More Than Six Months
The Florida Supreme Court accepted findings of misconduct but rejected a referee’s proposed six-month suspension in favor of a three-year term.
Respondent has engaged in serious misconduct. In Count I, he refused to provide the client with an accounting of the funds held on retainer, despite repeated requests from both the ex-client and her new counsel. Also, after the client discharged Respondent, he did not return any of her funds for years, even though she sought return of her funds numerous times. In Count II, Respondent knowingly filed a fraudulent document in court.

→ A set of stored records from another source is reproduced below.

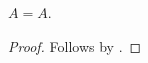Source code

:

\begin{proposition}\label{phase7_composition_diamond_left}
    $A=A$.
\end{proposition}
\begin{proof}
    Follows by \auto.
\end{proof}

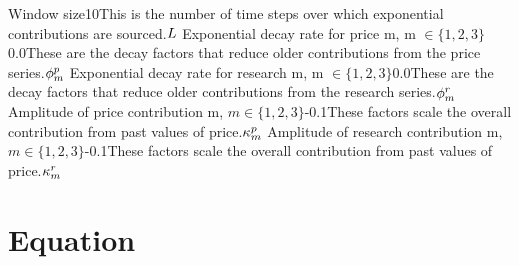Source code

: \documentclass{article}
\begin{document}
\logo
{} %
\tblofcontents


{Window size}{10}{This is the number of time steps over which exponential contributions are sourced.}{$L$}
{Exponential decay rate for price m, \break m $\in \{1,2,3\}$}{0.0}{These are the decay factors that reduce older contributions from the price series.}{$\phi_m^{p}$}
{Exponential decay rate for research	m, \break m $\in \{1,2,3\}$}{0.0}{These are the decay factors that reduce older contributions from the research series.}{$\phi_m^{r}$}
{Amplitude of price contribution m, \break $m \in \{1,2,3\}$}{-0.1}{These factors scale the overall contribution from past values of price.}{$\kappa_m^{p}$}
{Amplitude of research contribution m, \break $m \in \{1,2,3\}$}{-0.1}{These factors scale the overall contribution from past values of price.}{$\kappa_m^{r}$}
\stoptable

\section{Equation}
\end{document}
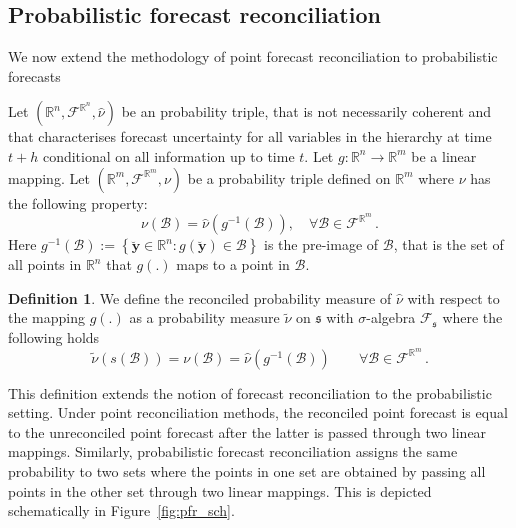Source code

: \documentclass[a4paper, 11pt]{article}
\theoremstyle{theo}
\theoremstyle{definition}
\newtheorem{definition}{Definition}[section]
\begin{document}
\subsection{Probabilistic forecast reconciliation}

We now extend the methodology of point forecast reconciliation to probabilistic forecasts


  Let $(\mathbb{R}^n, \mathscr{F}^{\mathbb{R}^n}, \hat{\nu})$ be an probability triple, that is not necessarily coherent and that characterises forecast uncertainty for all variables in the hierarchy at time $t+h$ conditional on all information up to time $t$.  Let $g:\mathbb{R}^n \rightarrow \mathbb{R}^m $ be a linear mapping.  Let $(\mathbb{R}^m, \mathscr{F}^{\mathbb{R}^m}, \nu)$ be a probability triple defined on $\mathbb{R}^m$ where $\nu$ has the following property:
  \begin{equation}
  \nu(\mathcal{B}) = \hat{\nu}(g^{-1}(\mathcal{B})), \quad \forall \mathcal{B} \in \mathscr{F}^{\mathbb{R}^m}\,.
  \end{equation}
  Here $g^{-1}(\mathcal{B}):=\left\{\breve{\bm{y}}\in \mathbb{R}^n:g(\breve{\bm{y}})\in \mathcal{B} \right\}$ is the pre-image of $\mathcal{B}$, that is the set of all points in $\mathbb{R}^n$ that $g(.)$ maps to a point in $\mathcal{B}$.
  \begin{definition} \label{def:reconprob}
  We define the reconciled probability measure of $\hat{\nu}$ with respect to the mapping $g(.)$ as a probability measure $\tilde{\nu}$ on $\mathfrak{s}$ with $\sigma$-algebra $\mathscr{F}_\mathfrak{s}$ where the following holds
  \begin{equation}
  \tilde{\nu}(s(\mathcal{B})) = \nu(\mathcal{B})= \hat{\nu}(g^{-1}(\mathcal{B})) \qquad \forall \mathcal{B} \in \mathscr{F}^{\mathbb{R}^m}\,.
  \end{equation}
\end{definition}

This definition extends the notion of forecast reconciliation to the probabilistic setting.   Under point reconciliation methods, the reconciled point forecast is equal to the unreconciled point forecast after the latter is passed through two linear mappings. Similarly, probabilistic forecast reconciliation assigns the same probability to two sets where the points in one set are obtained by passing all points in the other set through two linear mappings.  This is depicted schematically in Figure~\ref{fig:pfr_sch}.
\end{document}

A dissent from Justice Labarga would rachet the sanction up to disbarment
Although a sanction that provides an opportunity for rehabilitation is often an appropriate way to address attorney misconduct, the circumstances of this case militate against such consideration. First, Mr. Ross has been an attorney for more than three decades. Rather than operate as a factor in favor of leniency, his length of experience actually aggravates the nature of his conduct because he cannot rely on inexperience or lack of knowledge as to the high standards held for attorneys. Second, Mr. Ross’s disciplinary history reflects a prior thirty-day suspension. See Florida Bar v. Ross, 797 So. 2d 589 (Fla. 2001) (table). Therefore, the conduct for which Mr. Ross is now held to account leaves significant doubt as to any prospect of rehabilitation. Combined with his prior history of disciplinary action, Mr. Ross’s unacceptable acts of misconduct lead me to the inescapable conclusion that disbarment is the appropriate remedy. Therefore, I dissent.